Find every line in the records below that contains "Path", and copy it.

┄┄┄┄┄┄

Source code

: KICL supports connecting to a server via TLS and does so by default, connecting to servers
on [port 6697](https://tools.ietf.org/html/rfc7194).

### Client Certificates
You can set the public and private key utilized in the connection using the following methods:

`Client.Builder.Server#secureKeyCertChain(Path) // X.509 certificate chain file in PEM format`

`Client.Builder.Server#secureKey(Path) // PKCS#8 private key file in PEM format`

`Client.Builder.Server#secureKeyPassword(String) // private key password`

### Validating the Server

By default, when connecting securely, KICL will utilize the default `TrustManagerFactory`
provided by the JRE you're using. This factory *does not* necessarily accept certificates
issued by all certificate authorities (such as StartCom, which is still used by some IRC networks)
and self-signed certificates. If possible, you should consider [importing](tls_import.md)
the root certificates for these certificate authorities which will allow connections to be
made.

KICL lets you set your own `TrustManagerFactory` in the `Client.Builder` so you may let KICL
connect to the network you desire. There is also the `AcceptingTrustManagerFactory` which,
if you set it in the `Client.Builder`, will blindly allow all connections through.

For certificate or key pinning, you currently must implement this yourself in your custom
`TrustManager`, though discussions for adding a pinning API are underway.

┄┄┄┄┄┄

**Output for this task**.
`Client.Builder.Server#secureKeyCertChain(Path) // X.509 certificate chain file in PEM format`
`Client.Builder.Server#secureKey(Path) // PKCS#8 private key file in PEM format`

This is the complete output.